[What you will do]: Would you please return every line from the listing that contains the word "begin"?

___ Data to examine

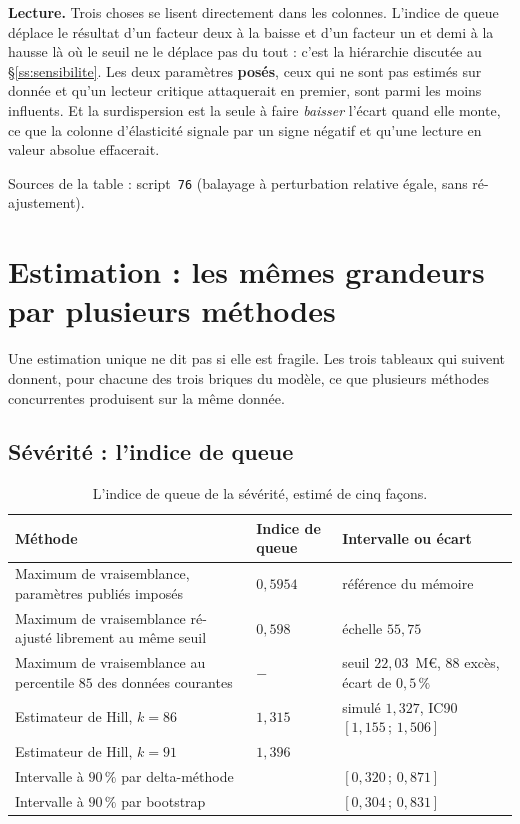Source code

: \documentclass[12pt,a4paper]{article}
\theoremstyle{definition}
\begin{document}
\textbf{Lecture.} Trois choses se lisent directement dans les colonnes. L'indice de
queue déplace le résultat d'un facteur deux à la baisse et d'un facteur un et demi
à la hausse là où le seuil ne le déplace pas du tout : c'est la hiérarchie discutée
au \S\ref{ss:sensibilite}. Les deux paramètres \textbf{posés}, ceux qui ne sont pas
estimés sur donnée et qu'un lecteur critique attaquerait en premier, sont parmi les
moins influents. Et la surdispersion est la seule à faire \emph{baisser} l'écart
quand elle monte, ce que la colonne d'élasticité signale par un signe négatif et
qu'une lecture en valeur absolue effacerait.

\vspace{4pt}
\noindent Sources de la table : script~\texttt{76} (balayage à perturbation
relative égale, sans ré-ajustement).

\section{Estimation : les mêmes grandeurs par plusieurs méthodes}
\label{ann:methodes}

Une estimation unique ne dit pas si elle est fragile. Les trois tableaux qui
suivent donnent, pour chacune des trois briques du modèle, ce que plusieurs
méthodes concurrentes produisent sur la même donnée.

\subsection*{Sévérité : l'indice de queue}

\begin{table}[htbp]
\centering\small
\renewcommand{\arraystretch}{1.2}
\begin{tabular}{@{}>{\raggedright\arraybackslash}p{6.6cm}>{\raggedright\arraybackslash}p{3.0cm}>{\raggedright\arraybackslash}p{3.6cm}@{}}
\toprule
\textbf{Méthode} & \textbf{Indice de queue} & \textbf{Intervalle ou écart} \\
\midrule
Maximum de vraisemblance, paramètres publiés imposés &
$0{,}5954$ & référence du mémoire \\
Maximum de vraisemblance ré-ajusté librement au même seuil &
$0{,}598$ & échelle $55{,}75$ \\
Maximum de vraisemblance au percentile $85$ des données courantes &
$-$ & seuil $22{,}03$~M\euro, $88$ excès, écart de $0{,}5\,\%$ \\
Estimateur de Hill, $k = 86$ &
$1{,}315$ & simulé $1{,}327$, IC90 $[1{,}155\,;\,1{,}506]$ \\
Estimateur de Hill, $k = 91$ &
$1{,}396$ & \\
\midrule
Intervalle à $90\,\%$ par delta-méthode & & $[0{,}320\,;\,0{,}871]$ \\
Intervalle à $90\,\%$ par bootstrap & & $[0{,}304\,;\,0{,}831]$ \\
\bottomrule
\end{tabular}
\caption{L'indice de queue de la sévérité, estimé de cinq façons.}
\label{tab:severite-methodes}
\end{table}
\end{document}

______

[Answer space]:
\begin{document}
\begin{table}[htbp]
\begin{tabular}{@{}>{\raggedright\arraybackslash}p{6.6cm}>{\raggedright\arraybackslash}p{3.0cm}>{\raggedright\arraybackslash}p{3.6cm}@{}}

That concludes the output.